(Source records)
........
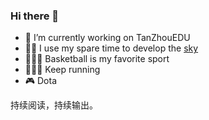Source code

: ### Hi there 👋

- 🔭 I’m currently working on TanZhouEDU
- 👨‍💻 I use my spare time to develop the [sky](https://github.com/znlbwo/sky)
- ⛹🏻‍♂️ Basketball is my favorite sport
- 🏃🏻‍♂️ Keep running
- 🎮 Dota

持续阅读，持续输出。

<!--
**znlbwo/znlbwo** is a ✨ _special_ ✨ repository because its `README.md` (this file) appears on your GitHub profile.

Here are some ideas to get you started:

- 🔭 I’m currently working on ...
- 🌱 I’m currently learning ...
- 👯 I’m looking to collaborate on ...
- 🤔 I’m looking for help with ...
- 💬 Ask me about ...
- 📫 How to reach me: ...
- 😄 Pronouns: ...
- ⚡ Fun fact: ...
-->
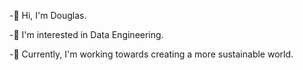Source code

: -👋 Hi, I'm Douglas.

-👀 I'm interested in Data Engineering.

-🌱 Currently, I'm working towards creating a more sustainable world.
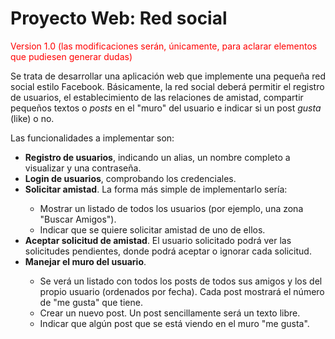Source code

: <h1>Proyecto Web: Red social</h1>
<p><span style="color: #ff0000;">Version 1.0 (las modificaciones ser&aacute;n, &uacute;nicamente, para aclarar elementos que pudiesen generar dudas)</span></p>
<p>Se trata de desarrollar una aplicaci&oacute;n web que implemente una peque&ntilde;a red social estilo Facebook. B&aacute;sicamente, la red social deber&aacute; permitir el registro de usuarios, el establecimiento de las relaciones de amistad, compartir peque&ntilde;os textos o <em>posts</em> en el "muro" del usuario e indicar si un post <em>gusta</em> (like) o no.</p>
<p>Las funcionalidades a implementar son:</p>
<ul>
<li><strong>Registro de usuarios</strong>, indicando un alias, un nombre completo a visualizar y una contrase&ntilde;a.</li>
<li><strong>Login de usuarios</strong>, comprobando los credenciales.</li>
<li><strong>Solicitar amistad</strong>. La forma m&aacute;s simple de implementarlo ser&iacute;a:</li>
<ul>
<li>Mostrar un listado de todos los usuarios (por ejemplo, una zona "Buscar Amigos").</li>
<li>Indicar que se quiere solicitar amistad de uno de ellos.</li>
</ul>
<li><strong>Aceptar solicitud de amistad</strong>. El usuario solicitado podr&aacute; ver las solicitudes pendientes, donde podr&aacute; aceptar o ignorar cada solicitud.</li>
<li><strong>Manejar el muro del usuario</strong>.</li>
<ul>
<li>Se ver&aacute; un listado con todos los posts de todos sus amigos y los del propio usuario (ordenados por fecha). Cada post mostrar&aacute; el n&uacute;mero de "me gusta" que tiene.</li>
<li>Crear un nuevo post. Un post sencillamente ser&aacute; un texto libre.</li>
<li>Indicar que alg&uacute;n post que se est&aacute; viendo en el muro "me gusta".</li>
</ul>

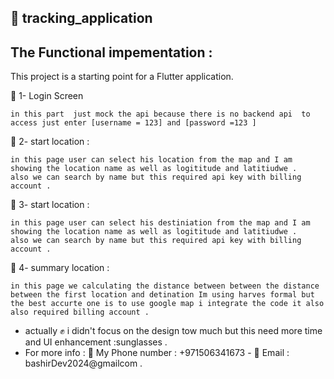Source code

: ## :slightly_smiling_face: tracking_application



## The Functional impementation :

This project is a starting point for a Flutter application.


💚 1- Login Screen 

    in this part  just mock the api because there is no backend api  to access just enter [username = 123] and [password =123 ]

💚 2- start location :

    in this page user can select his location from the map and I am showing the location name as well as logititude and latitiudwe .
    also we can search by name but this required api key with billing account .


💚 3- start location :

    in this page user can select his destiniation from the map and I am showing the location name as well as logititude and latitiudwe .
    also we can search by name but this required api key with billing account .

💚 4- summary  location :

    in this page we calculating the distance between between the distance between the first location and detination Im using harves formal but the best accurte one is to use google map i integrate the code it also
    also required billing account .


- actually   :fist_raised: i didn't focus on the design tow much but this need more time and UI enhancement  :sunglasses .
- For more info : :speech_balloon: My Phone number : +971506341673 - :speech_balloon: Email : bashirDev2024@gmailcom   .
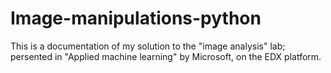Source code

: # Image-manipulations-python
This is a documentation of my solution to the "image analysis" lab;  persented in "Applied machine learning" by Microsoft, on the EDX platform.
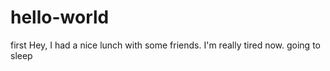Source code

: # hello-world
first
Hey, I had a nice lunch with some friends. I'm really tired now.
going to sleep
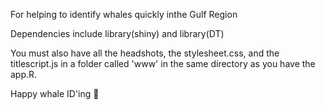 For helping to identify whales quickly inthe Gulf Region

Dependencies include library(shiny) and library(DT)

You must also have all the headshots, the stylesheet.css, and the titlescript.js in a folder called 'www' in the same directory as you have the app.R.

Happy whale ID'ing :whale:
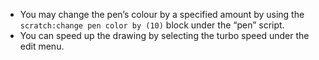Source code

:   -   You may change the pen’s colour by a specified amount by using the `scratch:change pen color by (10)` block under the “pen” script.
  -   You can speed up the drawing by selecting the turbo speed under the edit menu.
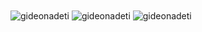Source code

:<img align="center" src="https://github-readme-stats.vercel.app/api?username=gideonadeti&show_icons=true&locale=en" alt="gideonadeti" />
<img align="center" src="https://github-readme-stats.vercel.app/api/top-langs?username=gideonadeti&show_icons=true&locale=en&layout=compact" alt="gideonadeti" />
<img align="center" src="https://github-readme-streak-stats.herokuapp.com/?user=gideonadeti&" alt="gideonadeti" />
........
EXERCISE BRIEF: Hand back the data exactly as it appears, with all pictures cut.

OUTPUT OF THE EXERCISE:
Source code

: ### Hi there 👋

- 🔭 I’m currently working on TanZhouEDU
- 👨‍💻 I use my spare time to develop the [sky](https://github.com/znlbwo/sky)
- ⛹🏻‍♂️ Basketball is my favorite sport
- 🏃🏻‍♂️ Keep running
- 🎮 Dota

持续阅读，持续输出。

<!--
**znlbwo/znlbwo** is a ✨ _special_ ✨ repository because its `README.md` (this file) appears on your GitHub profile.

Here are some ideas to get you started:

- 🔭 I’m currently working on ...
- 🌱 I’m currently learning ...
- 👯 I’m looking to collaborate on ...
- 🤔 I’m looking for help with ...
- 💬 Ask me about ...
- 📫 How to reach me: ...
- 😄 Pronouns: ...
- ⚡ Fun fact: ...
-->
Source code

: -👋 Hi, I'm Douglas.

-👀 I'm interested in Data Engineering.

-🌱 Currently, I'm working towards creating a more sustainable world.
Source code

: <h1>Proyecto Web: Red social</h1>
<p><span style="color: #ff0000;">Version 1.0 (las modificaciones ser&aacute;n, &uacute;nicamente, para aclarar elementos que pudiesen generar dudas)</span></p>
<p>Se trata de desarrollar una aplicaci&oacute;n web que implemente una peque&ntilde;a red social estilo Facebook. B&aacute;sicamente, la red social deber&aacute; permitir el registro de usuarios, el establecimiento de las relaciones de amistad, compartir peque&ntilde;os textos o <em>posts</em> en el "muro" del usuario e indicar si un post <em>gusta</em> (like) o no.</p>
<p>Las funcionalidades a implementar son:</p>
<ul>
<li><strong>Registro de usuarios</strong>, indicando un alias, un nombre completo a visualizar y una contrase&ntilde;a.</li>
<li><strong>Login de usuarios</strong>, comprobando los credenciales.</li>
<li><strong>Solicitar amistad</strong>. La forma m&aacute;s simple de implementarlo ser&iacute;a:</li>
<ul>
<li>Mostrar un listado de todos los usuarios (por ejemplo, una zona "Buscar Amigos").</li>
<li>Indicar que se quiere solicitar amistad de uno de ellos.</li>
</ul>
<li><strong>Aceptar solicitud de amistad</strong>. El usuario solicitado podr&aacute; ver las solicitudes pendientes, donde podr&aacute; aceptar o ignorar cada solicitud.</li>
<li><strong>Manejar el muro del usuario</strong>.</li>
<ul>
<li>Se ver&aacute; un listado con todos los posts de todos sus amigos y los del propio usuario (ordenados por fecha). Cada post mostrar&aacute; el n&uacute;mero de "me gusta" que tiene.</li>
<li>Crear un nuevo post. Un post sencillamente ser&aacute; un texto libre.</li>
<li>Indicar que alg&uacute;n post que se est&aacute; viendo en el muro "me gusta".</li>
</ul>

Source code

: ## :slightly_smiling_face: tracking_application



## The Functional impementation :

This project is a starting point for a Flutter application.


💚 1- Login Screen 

    in this part  just mock the api because there is no backend api  to access just enter [username = 123] and [password =123 ]

💚 2- start location :

    in this page user can select his location from the map and I am showing the location name as well as logititude and latitiudwe .
    also we can search by name but this required api key with billing account .


💚 3- start location :

    in this page user can select his destiniation from the map and I am showing the location name as well as logititude and latitiudwe .
    also we can search by name but this required api key with billing account .

💚 4- summary  location :

    in this page we calculating the distance between between the distance between the first location and detination Im using harves formal but the best accurte one is to use google map i integrate the code it also
    also required billing account .


- actually   :fist_raised: i didn't focus on the design tow much but this need more time and UI enhancement  :sunglasses .
- For more info : :speech_balloon: My Phone number : +971506341673 - :speech_balloon: Email : bashirDev2024@gmailcom   .
Source code

: # Image-manipulations-python
This is a documentation of my solution to the "image analysis" lab;  persented in "Applied machine learning" by Microsoft, on the EDX platform.
Source code

: # hello-world
first
Hey, I had a nice lunch with some friends. I'm really tired now.
going to sleep
 For helping to identify whales quickly inthe Gulf Region

Dependencies include library(shiny) and library(DT)

You must also have all the headshots, the stylesheet.css, and the titlescript.js in a folder called 'www' in the same directory as you have the app.R.

Happy whale ID'ing :whale:
Source code

:   -   You may change the pen’s colour by a specified amount by using the `scratch:change pen color by (10)` block under the “pen” script.
  -   You can speed up the drawing by selecting the turbo speed under the edit menu.
Source code

:<img align="center" src="https://github-readme-stats.vercel.app/api?username=gideonadeti&show_icons=true&locale=en" alt="gideonadeti" />
<img align="center" src="https://github-readme-stats.vercel.app/api/top-langs?username=gideonadeti&show_icons=true&locale=en&layout=compact" alt="gideonadeti" />
<img align="center" src="https://github-readme-streak-stats.herokuapp.com/?user=gideonadeti&" alt="gideonadeti" />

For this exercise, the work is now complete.